There are two types of receptors for the neurotransmitter, acetylcholine: muscarinic receptors and nicotinic receptors, based on the selectivity of action of muscarine and nicotine, respectively. Muscarinic receptors are G protein-coupled receptors. Nicotinic receptors are members of the ligand-gated ion channel family. When activated, the conductance of ions across the nicotinic ion channels increases. The nicotinic α7 receptor channel is expressed in various brain regions and is believed to be involved in many important biological processes in the central nervous system (CNS), including learning and memory.
Nicotinic α7 receptor protein forms a homo-pentameric channel in vitro that is highly permeable to a variety of cations (e.g., Ca++). Each nicotinic α7 receptor protein has four transmembrane domains, named M1, M2, M3 and M4. The M2 domain has been suggested to form the wall lining the channel. Sequence alignment shows that nicotinic α7 receptor protein is highly conserved during evolution. The M2 domain that lines the channel is identical in protein sequence from chicken to human. For discussions of the nicotinic α7 receptor, see, e.g., Revah et al. (1991), Nature 353, 846-849; Galzi et al. (1992), Nature 359, 500-505; Fucile et al. (2000), PNAS 97 (7), 3643-3648; Briggs et al. (1999), Eur J Pharmacol 366 (2-3), 301-308; and Gopalakrishnan et al. (1995), Eur J Pharmacol 290 (3), 237-246.

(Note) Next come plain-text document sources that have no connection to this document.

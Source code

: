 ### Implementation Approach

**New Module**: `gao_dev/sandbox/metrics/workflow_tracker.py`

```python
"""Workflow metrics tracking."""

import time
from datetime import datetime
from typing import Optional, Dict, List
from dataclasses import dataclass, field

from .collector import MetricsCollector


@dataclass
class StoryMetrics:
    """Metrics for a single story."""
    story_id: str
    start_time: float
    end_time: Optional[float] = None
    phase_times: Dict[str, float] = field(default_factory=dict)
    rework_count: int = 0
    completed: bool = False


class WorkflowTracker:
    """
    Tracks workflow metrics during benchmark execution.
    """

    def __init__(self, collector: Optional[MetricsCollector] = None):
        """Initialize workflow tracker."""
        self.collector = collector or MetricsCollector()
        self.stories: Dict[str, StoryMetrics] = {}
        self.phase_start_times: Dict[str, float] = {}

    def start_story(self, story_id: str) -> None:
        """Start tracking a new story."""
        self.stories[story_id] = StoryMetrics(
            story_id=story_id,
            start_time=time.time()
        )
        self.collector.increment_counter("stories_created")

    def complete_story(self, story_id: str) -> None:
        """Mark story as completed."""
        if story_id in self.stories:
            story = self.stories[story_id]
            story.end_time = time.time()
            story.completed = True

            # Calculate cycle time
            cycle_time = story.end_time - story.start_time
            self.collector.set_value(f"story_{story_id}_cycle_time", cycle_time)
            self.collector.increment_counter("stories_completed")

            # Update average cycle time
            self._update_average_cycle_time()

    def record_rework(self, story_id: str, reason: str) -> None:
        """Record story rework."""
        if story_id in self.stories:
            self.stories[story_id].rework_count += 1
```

Fluorometric imaging is a technique that utilizes the fluorescent signal of Ca++-sensitive dyes to detect changes in intracellular Ca++. Technology is available to measure cell signals in, e.g., 96 and 384-well formats. One such technology is provided by Molecular Devices Corporation and is called Fluorometric Imaging Plate Reader, or FLIPR. FLIPR allows for high throughput imaging assays, simultaneously detecting Ca++ signals from cells, providing real time kinetic data in, e.g., a 96- or 384-well format.

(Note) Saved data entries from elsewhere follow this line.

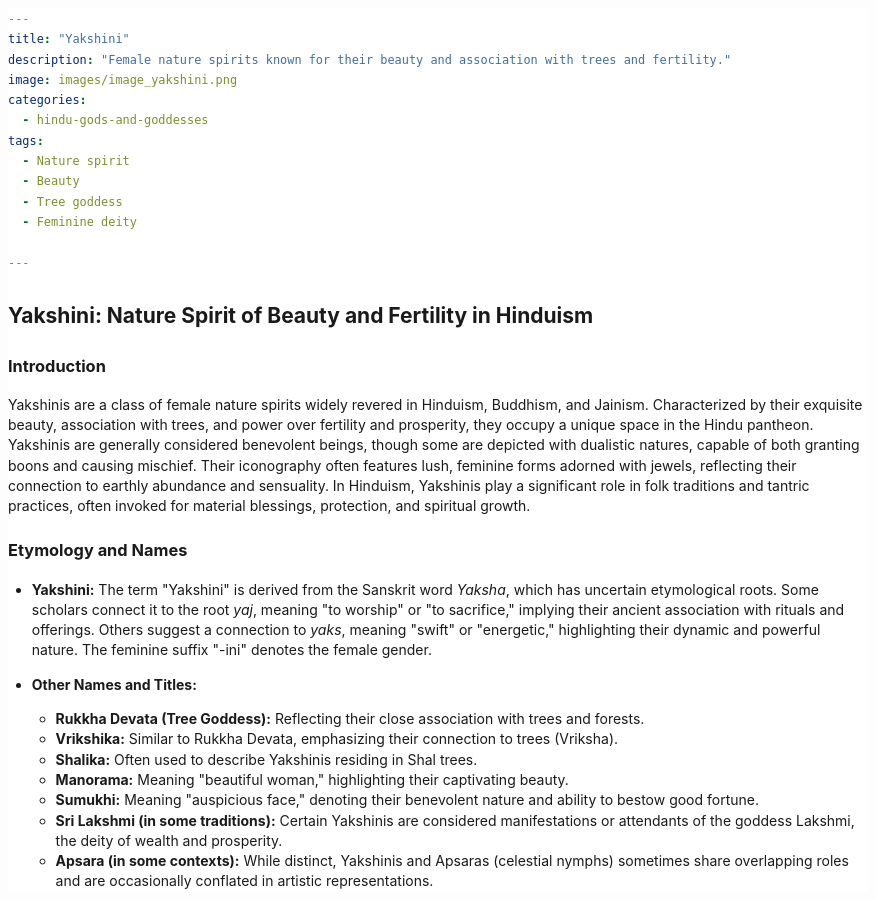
 ```yaml
---
title: "Yakshini"
description: "Female nature spirits known for their beauty and association with trees and fertility."
image: images/image_yakshini.png
categories:
  - hindu-gods-and-goddesses
tags:
  - Nature spirit
  - Beauty
  - Tree goddess
  - Feminine deity

---
```


## Yakshini: Nature Spirit of Beauty and Fertility in Hinduism

### Introduction

Yakshinis are a class of female nature spirits widely revered in Hinduism, Buddhism, and Jainism. Characterized by their exquisite beauty, association with trees, and power over fertility and prosperity, they occupy a unique space in the Hindu pantheon. Yakshinis are generally considered benevolent beings, though some are depicted with dualistic natures, capable of both granting boons and causing mischief. Their iconography often features lush, feminine forms adorned with jewels, reflecting their connection to earthly abundance and sensuality. In Hinduism, Yakshinis play a significant role in folk traditions and tantric practices, often invoked for material blessings, protection, and spiritual growth.

###  Etymology and Names

*   **Yakshini:** The term "Yakshini" is derived from the Sanskrit word *Yaksha*, which has uncertain etymological roots. Some scholars connect it to the root *yaj*, meaning "to worship" or "to sacrifice," implying their ancient association with rituals and offerings. Others suggest a connection to *yaks*, meaning "swift" or "energetic," highlighting their dynamic and powerful nature. The feminine suffix "-ini" denotes the female gender.

*   **Other Names and Titles:**

    *   **Rukkha Devata (Tree Goddess):** Reflecting their close association with trees and forests.
    *   **Vrikshika:** Similar to Rukkha Devata, emphasizing their connection to trees (Vriksha).
    *   **Shalika:** Often used to describe Yakshinis residing in Shal trees.
    *   **Manorama:** Meaning "beautiful woman," highlighting their captivating beauty.
    *   **Sumukhi:** Meaning "auspicious face," denoting their benevolent nature and ability to bestow good fortune.
    *   **Sri Lakshmi (in some traditions):** Certain Yakshinis are considered manifestations or attendants of the goddess Lakshmi, the deity of wealth and prosperity.
    *   **Apsara (in some contexts):** While distinct, Yakshinis and Apsaras (celestial nymphs) sometimes share overlapping roles and are occasionally conflated in artistic representations.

Historically, detection of Ca++ signals using nicotinic receptors has been done on isolated cells. Cells transfected with either wild-type or mutant α7 receptor may exhibit changes in Ca++ as detected by fluorometric imaging using a fluorescent microscope. In addition, alpha 7 receptors have been screened in a Xenopus oocyte expression system or in stable cell lines (e.g. HEK-293) expressing the α7 receptor, using electrophysiological techniques such as a patch clamp to measure the membrane potential change during depolarization of the channel. Patch-clamp analysis is time consuming and very low throughput. It is not useful for screening compound libraries.